#### [Action item]
Please reproduce exactly the line that contains "We'd love to" and every line after it through the end of the records below, adding nothing else.

Recorded data:
[Start of Attachment]

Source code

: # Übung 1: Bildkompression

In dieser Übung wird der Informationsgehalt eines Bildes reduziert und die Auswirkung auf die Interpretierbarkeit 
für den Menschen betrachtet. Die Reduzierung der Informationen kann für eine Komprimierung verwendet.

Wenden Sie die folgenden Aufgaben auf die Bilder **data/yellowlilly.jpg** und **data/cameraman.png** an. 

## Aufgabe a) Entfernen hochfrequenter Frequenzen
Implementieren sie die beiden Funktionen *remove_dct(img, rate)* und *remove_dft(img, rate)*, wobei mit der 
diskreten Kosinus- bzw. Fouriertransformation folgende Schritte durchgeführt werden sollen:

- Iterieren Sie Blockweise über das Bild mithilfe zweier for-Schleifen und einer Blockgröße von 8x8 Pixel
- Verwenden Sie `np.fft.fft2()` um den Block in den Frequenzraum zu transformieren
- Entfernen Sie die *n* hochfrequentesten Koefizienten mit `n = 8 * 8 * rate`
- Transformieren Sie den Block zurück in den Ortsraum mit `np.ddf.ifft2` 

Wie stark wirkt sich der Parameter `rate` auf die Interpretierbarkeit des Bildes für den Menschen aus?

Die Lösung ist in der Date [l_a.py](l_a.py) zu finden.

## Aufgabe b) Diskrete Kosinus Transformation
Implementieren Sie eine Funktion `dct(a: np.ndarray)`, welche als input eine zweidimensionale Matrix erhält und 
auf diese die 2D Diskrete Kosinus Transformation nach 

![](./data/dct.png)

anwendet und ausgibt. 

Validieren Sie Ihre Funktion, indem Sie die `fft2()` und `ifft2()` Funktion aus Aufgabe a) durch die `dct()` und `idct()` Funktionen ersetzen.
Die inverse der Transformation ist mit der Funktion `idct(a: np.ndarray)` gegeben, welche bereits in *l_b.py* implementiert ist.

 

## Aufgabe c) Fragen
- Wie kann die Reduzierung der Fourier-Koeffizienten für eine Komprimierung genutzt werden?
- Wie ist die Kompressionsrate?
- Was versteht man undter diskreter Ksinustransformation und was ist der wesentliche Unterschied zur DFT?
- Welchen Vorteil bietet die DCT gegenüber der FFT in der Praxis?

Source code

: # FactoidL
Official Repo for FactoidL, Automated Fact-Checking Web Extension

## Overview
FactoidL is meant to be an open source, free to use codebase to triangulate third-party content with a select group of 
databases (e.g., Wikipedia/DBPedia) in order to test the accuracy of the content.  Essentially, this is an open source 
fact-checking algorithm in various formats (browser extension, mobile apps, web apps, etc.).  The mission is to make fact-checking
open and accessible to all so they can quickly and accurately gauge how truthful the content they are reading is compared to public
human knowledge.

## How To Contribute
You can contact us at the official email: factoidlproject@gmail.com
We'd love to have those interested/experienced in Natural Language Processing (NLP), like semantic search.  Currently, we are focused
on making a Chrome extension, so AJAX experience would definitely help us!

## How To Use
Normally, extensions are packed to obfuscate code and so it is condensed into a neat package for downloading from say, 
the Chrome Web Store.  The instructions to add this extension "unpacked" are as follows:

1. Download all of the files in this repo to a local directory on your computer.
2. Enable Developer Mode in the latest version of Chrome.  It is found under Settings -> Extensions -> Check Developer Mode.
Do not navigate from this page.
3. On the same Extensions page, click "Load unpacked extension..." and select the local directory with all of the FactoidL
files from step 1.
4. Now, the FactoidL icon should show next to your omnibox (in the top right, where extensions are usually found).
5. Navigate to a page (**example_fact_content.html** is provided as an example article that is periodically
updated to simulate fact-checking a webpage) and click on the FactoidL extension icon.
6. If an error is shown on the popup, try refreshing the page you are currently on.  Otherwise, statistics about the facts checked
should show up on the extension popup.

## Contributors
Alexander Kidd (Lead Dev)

[End of Attachment]

#### [Result for this task]
We'd love to have those interested/experienced in Natural Language Processing (NLP), like semantic search.  Currently, we are focused
on making a Chrome extension, so AJAX experience would definitely help us!

## How To Use
Normally, extensions are packed to obfuscate code and so it is condensed into a neat package for downloading from say, 
the Chrome Web Store.  The instructions to add this extension "unpacked" are as follows:

1. Download all of the files in this repo to a local directory on your computer.
2. Enable Developer Mode in the latest version of Chrome.  It is found under Settings -> Extensions -> Check Developer Mode.
Do not navigate from this page.
3. On the same Extensions page, click "Load unpacked extension..." and select the local directory with all of the FactoidL
files from step 1.
4. Now, the FactoidL icon should show next to your omnibox (in the top right, where extensions are usually found).
5. Navigate to a page (**example_fact_content.html** is provided as an example article that is periodically
updated to simulate fact-checking a webpage) and click on the FactoidL extension icon.
6. If an error is shown on the popup, try refreshing the page you are currently on.  Otherwise, statistics about the facts checked
should show up on the extension popup.

## Contributors
Alexander Kidd (Lead Dev)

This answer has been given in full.